Data and code from: Pest host expansion as a scale-free stepwise process across the host phylogeny
Data files
Oct 03, 2025 version files 169.87 KB
-
N_American_pests_native_and_nonnative.csv
9.07 KB
-
NAHostPestGenus.csv
157.84 KB
-
README.md
2.95 KB
Abstract
This dataset includes data and code for estimation and analysis of the phylogenetic constraint of pests and pathogens on North American tree genera. It contains two data .csv files with information about known pest host genera and pest nativity to North America originating from Wang et al. 2022, and four R files that download necessary files, run simulations and machine learning models, and plot figures, which should be run in order.

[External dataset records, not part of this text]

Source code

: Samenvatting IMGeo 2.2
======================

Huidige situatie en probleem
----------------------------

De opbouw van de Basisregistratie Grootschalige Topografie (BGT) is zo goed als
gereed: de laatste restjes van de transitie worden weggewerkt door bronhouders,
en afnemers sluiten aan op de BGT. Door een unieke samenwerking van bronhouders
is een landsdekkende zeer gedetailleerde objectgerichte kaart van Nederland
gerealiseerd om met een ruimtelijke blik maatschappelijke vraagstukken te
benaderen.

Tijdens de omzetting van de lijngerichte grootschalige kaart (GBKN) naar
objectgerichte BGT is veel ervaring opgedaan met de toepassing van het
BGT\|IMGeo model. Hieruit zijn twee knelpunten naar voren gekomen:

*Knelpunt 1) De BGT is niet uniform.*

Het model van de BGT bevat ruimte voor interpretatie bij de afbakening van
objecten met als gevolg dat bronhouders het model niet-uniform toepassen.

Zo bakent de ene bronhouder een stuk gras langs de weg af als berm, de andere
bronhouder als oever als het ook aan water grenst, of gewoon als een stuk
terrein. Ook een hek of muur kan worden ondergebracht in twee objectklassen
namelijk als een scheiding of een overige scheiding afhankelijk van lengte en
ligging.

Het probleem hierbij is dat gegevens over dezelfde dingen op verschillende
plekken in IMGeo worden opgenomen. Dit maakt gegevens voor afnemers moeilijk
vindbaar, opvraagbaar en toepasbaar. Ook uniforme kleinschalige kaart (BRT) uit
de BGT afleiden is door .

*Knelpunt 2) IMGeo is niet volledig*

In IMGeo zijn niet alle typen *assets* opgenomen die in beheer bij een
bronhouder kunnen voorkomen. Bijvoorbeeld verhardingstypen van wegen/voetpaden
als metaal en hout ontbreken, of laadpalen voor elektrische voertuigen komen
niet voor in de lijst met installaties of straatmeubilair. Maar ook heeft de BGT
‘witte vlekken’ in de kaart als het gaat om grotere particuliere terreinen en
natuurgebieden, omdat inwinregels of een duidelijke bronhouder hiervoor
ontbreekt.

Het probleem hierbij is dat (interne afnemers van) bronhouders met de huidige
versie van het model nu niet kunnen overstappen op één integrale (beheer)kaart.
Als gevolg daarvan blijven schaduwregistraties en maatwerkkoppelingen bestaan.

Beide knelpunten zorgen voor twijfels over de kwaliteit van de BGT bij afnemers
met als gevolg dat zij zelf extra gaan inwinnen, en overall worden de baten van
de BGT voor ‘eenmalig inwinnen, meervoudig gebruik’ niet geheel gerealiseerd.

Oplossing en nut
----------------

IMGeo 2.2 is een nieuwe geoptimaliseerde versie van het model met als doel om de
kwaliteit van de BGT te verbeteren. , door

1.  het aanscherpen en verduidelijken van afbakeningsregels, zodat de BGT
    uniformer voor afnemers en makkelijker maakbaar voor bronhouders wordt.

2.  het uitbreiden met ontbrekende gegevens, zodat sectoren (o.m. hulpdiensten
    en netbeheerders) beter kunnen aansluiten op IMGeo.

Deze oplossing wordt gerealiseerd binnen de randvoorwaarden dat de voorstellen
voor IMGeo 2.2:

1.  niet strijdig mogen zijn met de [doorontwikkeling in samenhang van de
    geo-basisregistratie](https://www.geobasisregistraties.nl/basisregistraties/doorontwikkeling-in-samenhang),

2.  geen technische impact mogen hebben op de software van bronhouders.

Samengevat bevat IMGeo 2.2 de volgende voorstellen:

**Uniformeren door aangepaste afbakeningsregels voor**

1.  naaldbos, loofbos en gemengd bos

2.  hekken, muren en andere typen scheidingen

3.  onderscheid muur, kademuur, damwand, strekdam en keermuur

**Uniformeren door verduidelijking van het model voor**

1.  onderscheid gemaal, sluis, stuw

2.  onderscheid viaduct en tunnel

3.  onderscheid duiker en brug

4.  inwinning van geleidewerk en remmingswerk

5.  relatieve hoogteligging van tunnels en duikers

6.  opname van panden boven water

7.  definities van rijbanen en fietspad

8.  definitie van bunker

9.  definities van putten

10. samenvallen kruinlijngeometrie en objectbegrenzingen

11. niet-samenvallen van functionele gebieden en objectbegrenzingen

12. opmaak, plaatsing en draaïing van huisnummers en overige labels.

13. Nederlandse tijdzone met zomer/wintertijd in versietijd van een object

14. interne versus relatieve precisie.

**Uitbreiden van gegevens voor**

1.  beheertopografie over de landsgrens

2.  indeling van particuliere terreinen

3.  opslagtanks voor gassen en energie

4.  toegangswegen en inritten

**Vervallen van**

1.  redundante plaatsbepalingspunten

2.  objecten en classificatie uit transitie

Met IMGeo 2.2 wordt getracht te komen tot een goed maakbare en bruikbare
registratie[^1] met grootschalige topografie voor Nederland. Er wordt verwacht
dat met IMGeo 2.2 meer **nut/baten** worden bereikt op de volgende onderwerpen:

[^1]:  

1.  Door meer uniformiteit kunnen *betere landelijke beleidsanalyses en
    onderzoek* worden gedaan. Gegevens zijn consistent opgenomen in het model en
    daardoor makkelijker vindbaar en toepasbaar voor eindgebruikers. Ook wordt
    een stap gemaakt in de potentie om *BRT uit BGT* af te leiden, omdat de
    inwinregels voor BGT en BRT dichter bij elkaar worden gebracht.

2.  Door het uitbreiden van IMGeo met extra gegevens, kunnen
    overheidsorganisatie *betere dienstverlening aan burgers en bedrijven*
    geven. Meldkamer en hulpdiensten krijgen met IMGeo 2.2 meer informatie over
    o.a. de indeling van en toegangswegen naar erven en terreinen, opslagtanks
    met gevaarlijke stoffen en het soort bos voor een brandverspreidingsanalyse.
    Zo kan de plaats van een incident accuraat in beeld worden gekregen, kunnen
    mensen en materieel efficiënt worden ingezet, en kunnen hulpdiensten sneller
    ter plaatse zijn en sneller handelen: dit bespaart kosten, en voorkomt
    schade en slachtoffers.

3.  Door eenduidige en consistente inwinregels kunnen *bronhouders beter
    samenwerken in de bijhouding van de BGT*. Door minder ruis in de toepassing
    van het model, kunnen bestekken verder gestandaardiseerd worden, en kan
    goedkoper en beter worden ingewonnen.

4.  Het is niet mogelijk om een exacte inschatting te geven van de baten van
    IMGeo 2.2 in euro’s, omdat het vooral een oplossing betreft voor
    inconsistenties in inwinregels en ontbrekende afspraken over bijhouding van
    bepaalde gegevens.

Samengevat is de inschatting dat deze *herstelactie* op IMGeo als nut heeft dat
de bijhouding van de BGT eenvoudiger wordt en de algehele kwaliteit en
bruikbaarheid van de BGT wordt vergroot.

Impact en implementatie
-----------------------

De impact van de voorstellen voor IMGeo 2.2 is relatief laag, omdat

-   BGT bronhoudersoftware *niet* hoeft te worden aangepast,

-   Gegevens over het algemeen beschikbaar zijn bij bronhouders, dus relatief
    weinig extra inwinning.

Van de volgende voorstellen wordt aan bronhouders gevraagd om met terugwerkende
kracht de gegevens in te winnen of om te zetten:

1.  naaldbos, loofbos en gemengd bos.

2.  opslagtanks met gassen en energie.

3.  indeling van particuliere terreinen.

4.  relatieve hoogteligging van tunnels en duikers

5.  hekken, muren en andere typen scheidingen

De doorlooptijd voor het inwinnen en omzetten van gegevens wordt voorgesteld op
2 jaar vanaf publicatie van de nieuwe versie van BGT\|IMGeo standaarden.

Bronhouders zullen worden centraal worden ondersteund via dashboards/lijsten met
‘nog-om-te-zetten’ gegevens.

These data and files are published with a CC0 license and are available for reuse.
Description of the data and file structure
This code reproduces analyses performed in Pest Host Expansion as a Scale-Free Stepwise Process Across the Host Phylogeny (Kruger et al. 2025, DOI: 10.1098/rspb.2025.1793), utilizing data from Wang et al. (https://doi.org/10.1111/1365-2745.13995). The code simulates host ranges of pests under different patterns of phylogenetic constraint, as described by an exponential parameter that controls a power-law function. The code estimates parameters for known host ranges of pests in North America, compares between types of pests, and estimates risk to plant genera upon further host range expansion.
Files and variables
1_filesetup.R downloads files from Wang et al. 2022 and modifies them for use in the following code. This code is optional to run, as the generated files are also included directly in this dataset.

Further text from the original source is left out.